I recently celebrated my fortieth birthday.
I have had a few people tell me recently that I don't look 40, and maybe they mean it and maybe they're just being nice (and for the fact that they are trying to be kind I appreciate them), but here's the thing. I don't care. The truth is that these 40 years have brought me a multitude of experiences and those experiences have made me kinder and wiser, more compassionate and more comfortable in my skin. My 40-year-old body has birthed babies and nurtured them. This body has contained my joy and my sadness; my love and pain and strength. Every curve and wrinkle and scar tells a story, so many stories, and I wouldn't trade any of them. My sturdy feet, my strong thighs, my comfortable hips, my rounded belly and breasts, my sun-browned shoulders, my capable fingers, and my laugh-lined eyes; they all serve me well.

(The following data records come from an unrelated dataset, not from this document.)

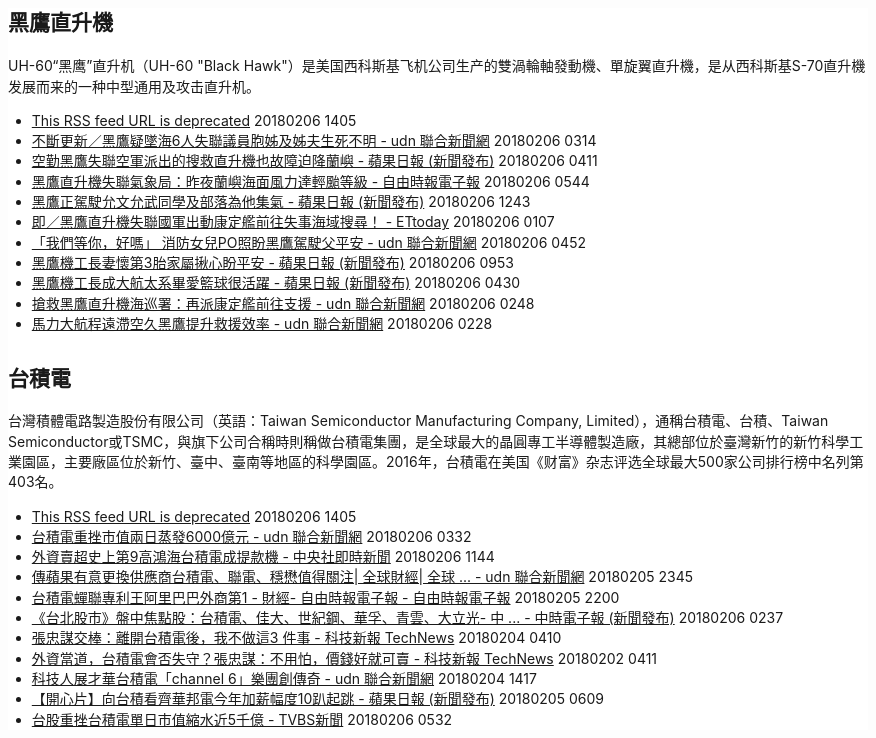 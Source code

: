 ## 黑鷹直升機

UH-60“黑鹰”直升机（UH-60 "Black Hawk"）是美国西科斯基飞机公司生产的雙渦輪軸發動機、單旋翼直升機，是从西科斯基S-70直升機发展而来的一种中型通用及攻击直升机。
- [This RSS feed URL is deprecated](0 "This RSS feed URL is deprecated") 20180206 1405
- [不斷更新／黑鷹疑墜海6人失聯議員胞姊及姊夫生死不明 - udn 聯合新聞網](https://udn.com/news/story/10930/2970224 "不斷更新／黑鷹疑墜海6人失聯議員胞姊及姊夫生死不明 - udn 聯合新聞網") 20180206 0314
- [空勤黑鷹失聯空軍派出的搜救直升機也故障迫降蘭嶼 - 蘋果日報 (新聞發布)](https://tw.appledaily.com/new/realtime/20180206/1293018/ "空勤黑鷹失聯空軍派出的搜救直升機也故障迫降蘭嶼 - 蘋果日報 (新聞發布)") 20180206 0411
- [黑鷹直升機失聯氣象局：昨夜蘭嶼海面風力達輕颱等級 - 自由時報電子報](http://news.ltn.com.tw/news/society/breakingnews/2334054 "黑鷹直升機失聯氣象局：昨夜蘭嶼海面風力達輕颱等級 - 自由時報電子報") 20180206 0544
- [黑鷹正駕駛允文允武同學及部落為他集氣 - 蘋果日報 (新聞發布)](https://tw.appledaily.com/new/realtime/20180206/1293372/ "黑鷹正駕駛允文允武同學及部落為他集氣 - 蘋果日報 (新聞發布)") 20180206 1243
- [即／黑鷹直升機失聯國軍出動康定艦前往失事海域搜尋！ - ETtoday](https://www.ettoday.net/news/20180206/1108326.htm "即／黑鷹直升機失聯國軍出動康定艦前往失事海域搜尋！ - ETtoday") 20180206 0107
- [「我們等你，好嗎」 消防女兒PO照盼黑鷹駕駛父平安 - udn 聯合新聞網](https://udn.com/news/story/10930/2970710 "「我們等你，好嗎」 消防女兒PO照盼黑鷹駕駛父平安 - udn 聯合新聞網") 20180206 0452
- [黑鷹機工長妻懷第3胎家屬揪心盼平安 - 蘋果日報 (新聞發布)](https://tw.appledaily.com/new/realtime/20180206/1293250/ "黑鷹機工長妻懷第3胎家屬揪心盼平安 - 蘋果日報 (新聞發布)") 20180206 0953
- [黑鷹機工長成大航太系畢愛籃球很活躍 - 蘋果日報 (新聞發布)](https://tw.appledaily.com/new/realtime/20180206/1293003/ "黑鷹機工長成大航太系畢愛籃球很活躍 - 蘋果日報 (新聞發布)") 20180206 0430
- [搶救黑鷹直升機海巡署：再派康定艦前往支援 - udn 聯合新聞網](https://udn.com/news/story/10930/2970344 "搶救黑鷹直升機海巡署：再派康定艦前往支援 - udn 聯合新聞網") 20180206 0248
- [馬力大航程遠滯空久黑鷹提升救援效率 - udn 聯合新聞網](https://udn.com/news/story/11806/2970298 "馬力大航程遠滯空久黑鷹提升救援效率 - udn 聯合新聞網") 20180206 0228

## 台積電

台灣積體電路製造股份有限公司（英語：Taiwan Semiconductor Manufacturing Company, Limited），通稱台積電、台積、Taiwan Semiconductor或TSMC，與旗下公司合稱時則稱做台積電集團，是全球最大的晶圓專工半導體製造廠，其總部位於臺灣新竹的新竹科學工業園區，主要廠區位於新竹、臺中、臺南等地區的科學園區。2016年，台積電在美国《财富》杂志评选全球最大500家公司排行榜中名列第403名。


- [This RSS feed URL is deprecated](0 "This RSS feed URL is deprecated") 20180206 1405
- [台積電重挫市值兩日蒸發6000億元 - udn 聯合新聞網](https://udn.com/news/story/7251/2970485 "台積電重挫市值兩日蒸發6000億元 - udn 聯合新聞網") 20180206 0332
- [外資賣超史上第9高鴻海台積電成提款機 - 中央社即時新聞](http://www.cna.com.tw/news/afe/201802060293-1.aspx "外資賣超史上第9高鴻海台積電成提款機 - 中央社即時新聞") 20180206 1144
- [傳蘋果有意更換供應商台積電、聯電、穩懋值得關注| 全球財經| 全球 ... - udn 聯合新聞網](https://udn.com/news/story/6811/2970176 "傳蘋果有意更換供應商台積電、聯電、穩懋值得關注| 全球財經| 全球 ... - udn 聯合新聞網") 20180205 2345
- [台積電蟬聯專利王阿里巴巴外商第1 - 財經- 自由時報電子報 - 自由時報電子報](http://news.ltn.com.tw/news/business/paper/1175018 "台積電蟬聯專利王阿里巴巴外商第1 - 財經- 自由時報電子報 - 自由時報電子報") 20180205 2200
- [《台北股市》盤中焦點股：台積電、佳大、世紀鋼、華孚、青雲、大立光- 中 ... - 中時電子報 (新聞發布)](http://www.chinatimes.com/realtimenews/20180206001652-260410 "《台北股市》盤中焦點股：台積電、佳大、世紀鋼、華孚、青雲、大立光- 中 ... - 中時電子報 (新聞發布)") 20180206 0237
- [張忠謀交棒：離開台積電後，我不做這3 件事 - 科技新報 TechNews](https://technews.tw/2018/02/04/tsmc-ceo-morris-chang-interview/ "張忠謀交棒：離開台積電後，我不做這3 件事 - 科技新報 TechNews") 20180204 0410
- [外資當道，台積電會否失守？張忠謀：不用怕，價錢好就可賣 - 科技新報 TechNews](https://technews.tw/2018/02/02/foreign-investment-tsmc-will-fall-zhang-zhongmou-do-not-be-afraid-the-price-can-be-good-to-sell/ "外資當道，台積電會否失守？張忠謀：不用怕，價錢好就可賣 - 科技新報 TechNews") 20180202 0411
- [科技人展才華台積電「channel 6」樂團創傳奇 - udn 聯合新聞網](https://udn.com/news/plus/9734/2967857 "科技人展才華台積電「channel 6」樂團創傳奇 - udn 聯合新聞網") 20180204 1417
- [​【開心片】向台積看齊華邦電今年加薪幅度10趴起跳 - 蘋果日報 (新聞發布)](https://tw.appledaily.com/new/realtime/20180205/1292378/ "​【開心片】向台積看齊華邦電今年加薪幅度10趴起跳 - 蘋果日報 (新聞發布)") 20180205 0609
- [台股重挫台積電單日市值縮水近5千億 - TVBS新聞](https://news.tvbs.com.tw/world/865280 "台股重挫台積電單日市值縮水近5千億 - TVBS新聞") 20180206 0532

Some days I can hardly believe that I'm an adult and some days I feel every bit of my years, and those days aren't even mutually exclusive. What if as a culture, we deeply valued the aging process? What if we saw the grace and gratitude in it? I am a 40 year old woman and I am proud of that fact. I am deeply grateful for my years. I am looking forward to my forties and whatever years beyond that I am granted. Cheers to the aging that brings understanding and appreciation, patience and forgiveness (of self and others).